> Task requirements: From the entries below, copy every line where the string "forum" appears.
• • •
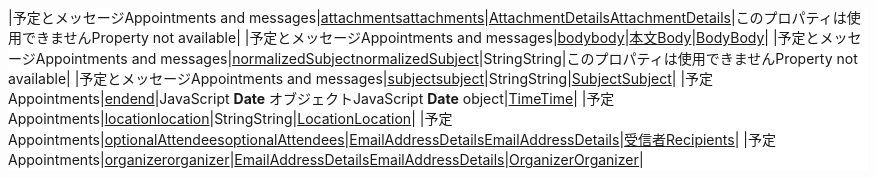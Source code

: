 |<span data-ttu-id="dd4ee-137">予定とメッセージ</span><span class="sxs-lookup"><span data-stu-id="dd4ee-137">Appointments and messages</span></span>|[<span data-ttu-id="dd4ee-138">attachments</span><span class="sxs-lookup"><span data-stu-id="dd4ee-138">attachments</span></span>](../reference/objectmodel/preview-requirement-set/office.context.mailbox.item.md#properties)|[<span data-ttu-id="dd4ee-139">AttachmentDetails</span><span class="sxs-lookup"><span data-stu-id="dd4ee-139">AttachmentDetails</span></span>](/javascript/api/outlook/office.attachmentdetails)|<span data-ttu-id="dd4ee-140">このプロパティは使用できません</span><span class="sxs-lookup"><span data-stu-id="dd4ee-140">Property not available</span></span>|
|<span data-ttu-id="dd4ee-141">予定とメッセージ</span><span class="sxs-lookup"><span data-stu-id="dd4ee-141">Appointments and messages</span></span>|[<span data-ttu-id="dd4ee-142">body</span><span class="sxs-lookup"><span data-stu-id="dd4ee-142">body</span></span>](../reference/objectmodel/preview-requirement-set/office.context.mailbox.item.md#properties)|[<span data-ttu-id="dd4ee-143">本文</span><span class="sxs-lookup"><span data-stu-id="dd4ee-143">Body</span></span>](/javascript/api/outlook/office.body)|[<span data-ttu-id="dd4ee-144">Body</span><span class="sxs-lookup"><span data-stu-id="dd4ee-144">Body</span></span>](/javascript/api/outlook/office.body)|
|<span data-ttu-id="dd4ee-145">予定とメッセージ</span><span class="sxs-lookup"><span data-stu-id="dd4ee-145">Appointments and messages</span></span>|[<span data-ttu-id="dd4ee-146">normalizedSubject</span><span class="sxs-lookup"><span data-stu-id="dd4ee-146">normalizedSubject</span></span>](../reference/objectmodel/preview-requirement-set/office.context.mailbox.item.md#properties)|<span data-ttu-id="dd4ee-147">String</span><span class="sxs-lookup"><span data-stu-id="dd4ee-147">String</span></span>|<span data-ttu-id="dd4ee-148">このプロパティは使用できません</span><span class="sxs-lookup"><span data-stu-id="dd4ee-148">Property not available</span></span>|
|<span data-ttu-id="dd4ee-149">予定とメッセージ</span><span class="sxs-lookup"><span data-stu-id="dd4ee-149">Appointments and messages</span></span>|[<span data-ttu-id="dd4ee-150">subject</span><span class="sxs-lookup"><span data-stu-id="dd4ee-150">subject</span></span>](../reference/objectmodel/preview-requirement-set/office.context.mailbox.item.md#properties)|<span data-ttu-id="dd4ee-151">String</span><span class="sxs-lookup"><span data-stu-id="dd4ee-151">String</span></span>|[<span data-ttu-id="dd4ee-152">Subject</span><span class="sxs-lookup"><span data-stu-id="dd4ee-152">Subject</span></span>](/javascript/api/outlook/office.subject)|
|<span data-ttu-id="dd4ee-153">予定</span><span class="sxs-lookup"><span data-stu-id="dd4ee-153">Appointments</span></span>|[<span data-ttu-id="dd4ee-154">end</span><span class="sxs-lookup"><span data-stu-id="dd4ee-154">end</span></span>](../reference/objectmodel/preview-requirement-set/office.context.mailbox.item.md#properties)|<span data-ttu-id="dd4ee-155">JavaScript **Date** オブジェクト</span><span class="sxs-lookup"><span data-stu-id="dd4ee-155">JavaScript **Date** object</span></span>|[<span data-ttu-id="dd4ee-156">Time</span><span class="sxs-lookup"><span data-stu-id="dd4ee-156">Time</span></span>](/javascript/api/outlook/office.time)|
|<span data-ttu-id="dd4ee-157">予定</span><span class="sxs-lookup"><span data-stu-id="dd4ee-157">Appointments</span></span>|[<span data-ttu-id="dd4ee-158">location</span><span class="sxs-lookup"><span data-stu-id="dd4ee-158">location</span></span>](../reference/objectmodel/preview-requirement-set/office.context.mailbox.item.md#properties)|<span data-ttu-id="dd4ee-159">String</span><span class="sxs-lookup"><span data-stu-id="dd4ee-159">String</span></span>|[<span data-ttu-id="dd4ee-160">Location</span><span class="sxs-lookup"><span data-stu-id="dd4ee-160">Location</span></span>](/javascript/api/outlook/office.location)|
|<span data-ttu-id="dd4ee-161">予定</span><span class="sxs-lookup"><span data-stu-id="dd4ee-161">Appointments</span></span>|[<span data-ttu-id="dd4ee-162">optionalAttendees</span><span class="sxs-lookup"><span data-stu-id="dd4ee-162">optionalAttendees</span></span>](../reference/objectmodel/preview-requirement-set/office.context.mailbox.item.md#properties)|[<span data-ttu-id="dd4ee-163">EmailAddressDetails</span><span class="sxs-lookup"><span data-stu-id="dd4ee-163">EmailAddressDetails</span></span>](/javascript/api/outlook/office.emailaddressdetails)|[<span data-ttu-id="dd4ee-164">受信者</span><span class="sxs-lookup"><span data-stu-id="dd4ee-164">Recipients</span></span>](/javascript/api/outlook/office.recipients)|
|<span data-ttu-id="dd4ee-165">予定</span><span class="sxs-lookup"><span data-stu-id="dd4ee-165">Appointments</span></span>|[<span data-ttu-id="dd4ee-166">organizer</span><span class="sxs-lookup"><span data-stu-id="dd4ee-166">organizer</span></span>](../reference/objectmodel/preview-requirement-set/office.context.mailbox.item.md#properties)|[<span data-ttu-id="dd4ee-167">EmailAddressDetails</span><span class="sxs-lookup"><span data-stu-id="dd4ee-167">EmailAddressDetails</span></span>](/javascript/api/outlook/office.emailaddressdetails)|[<span data-ttu-id="dd4ee-168">Organizer</span><span class="sxs-lookup"><span data-stu-id="dd4ee-168">Organizer</span></span>](/javascript/api/outlook/office.organizer)|
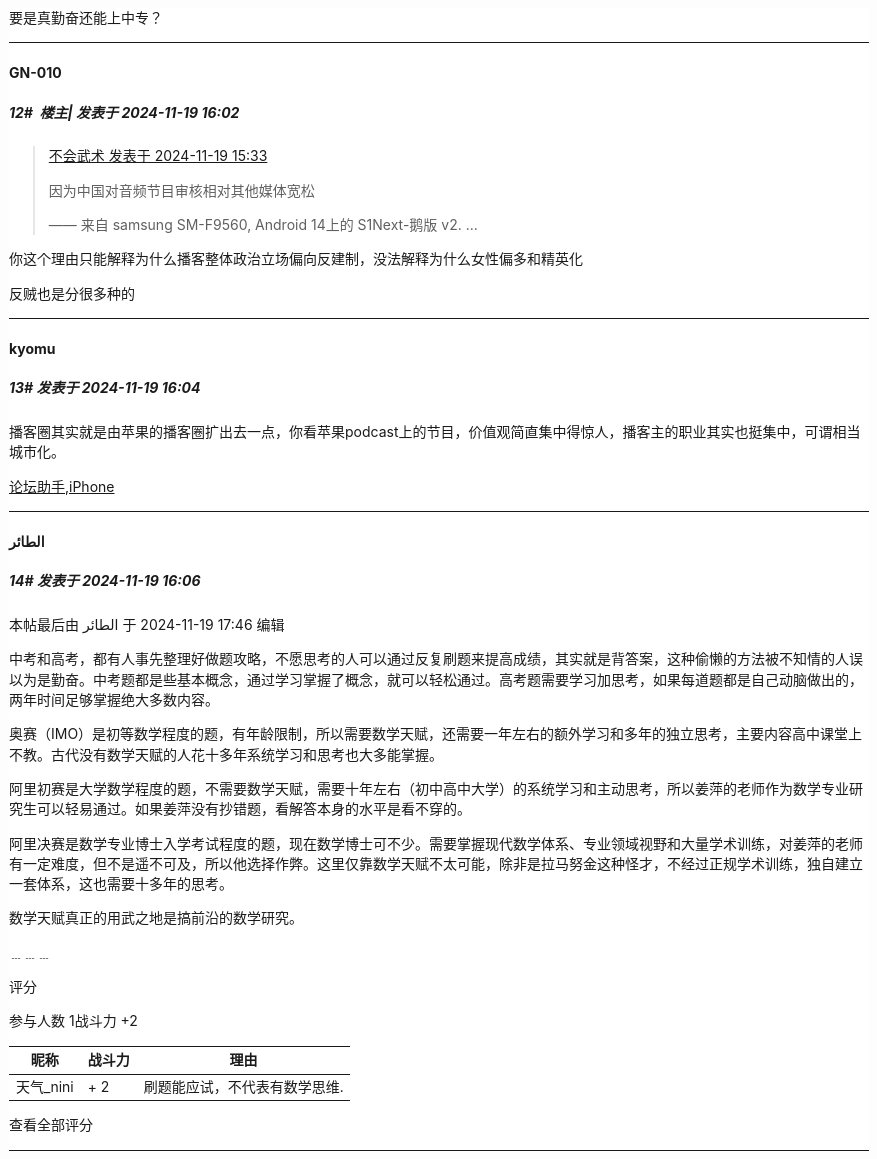 要是真勤奋还能上中专？

*****

####  GN-010  
##### 12#         楼主| 发表于 2024-11-19 16:02

<blockquote><a href="httphttps://bbs.saraba1st.com/2b/forum.php?mod=redirect&amp;goto=findpost&amp;pid=66729390&amp;ptid=2207463" target="_blank">不会武术 发表于 2024-11-19 15:33</a>

因为中国对音频节目审核相对其他媒体宽松

—— 来自 samsung SM-F9560, Android 14上的 S1Next-鹅版 v2. ...</blockquote>
你这个理由只能解释为什么播客整体政治立场偏向反建制，没法解释为什么女性偏多和精英化

反贼也是分很多种的

*****

####  kyomu  
##### 13#       发表于 2024-11-19 16:04

播客圈其实就是由苹果的播客圈扩出去一点，你看苹果podcast上的节目，价值观简直集中得惊人，播客主的职业其实也挺集中，可谓相当城市化。

[论坛助手,iPhone](https://bbs.saraba1st.com/2b/forum.php?mod=viewthread&amp;tid=2029836)

*****

####  الطائر  
##### 14#       发表于 2024-11-19 16:06

 本帖最后由 الطائر 于 2024-11-19 17:46 编辑 

中考和高考，都有人事先整理好做题攻略，不愿思考的人可以通过反复刷题来提高成绩，其实就是背答案，这种偷懒的方法被不知情的人误以为是勤奋。中考题都是些基本概念，通过学习掌握了概念，就可以轻松通过。高考题需要学习加思考，如果每道题都是自己动脑做出的，两年时间足够掌握绝大多数内容。

奥赛（IMO）是初等数学程度的题，有年龄限制，所以需要数学天赋，还需要一年左右的额外学习和多年的独立思考，主要内容高中课堂上不教。古代没有数学天赋的人花十多年系统学习和思考也大多能掌握。

阿里初赛是大学数学程度的题，不需要数学天赋，需要十年左右（初中高中大学）的系统学习和主动思考，所以姜萍的老师作为数学专业研究生可以轻易通过。如果姜萍没有抄错题，看解答本身的水平是看不穿的。

阿里决赛是数学专业博士入学考试程度的题，现在数学博士可不少。需要掌握现代数学体系、专业领域视野和大量学术训练，对姜萍的老师有一定难度，但不是遥不可及，所以他选择作弊。这里仅靠数学天赋不太可能，除非是拉马努金这种怪才，不经过正规学术训练，独自建立一套体系，这也需要十多年的思考。

数学天赋真正的用武之地是搞前沿的数学研究。

﹍﹍﹍

评分

 参与人数 1战斗力 +2

|昵称|战斗力|理由|
|----|---|---|
| 天气_nini| + 2|刷题能应试，不代表有数学思维.|

查看全部评分

*****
• • •
> Task response:
<blockquote><a href="httphttps://bbs.saraba1st.com/2b/forum.php?mod=redirect&amp;goto=findpost&amp;pid=66729390&amp;ptid=2207463" target="_blank">不会武术 发表于 2024-11-19 15:33</a>
[论坛助手,iPhone](https://bbs.saraba1st.com/2b/forum.php?mod=viewthread&amp;tid=2029836)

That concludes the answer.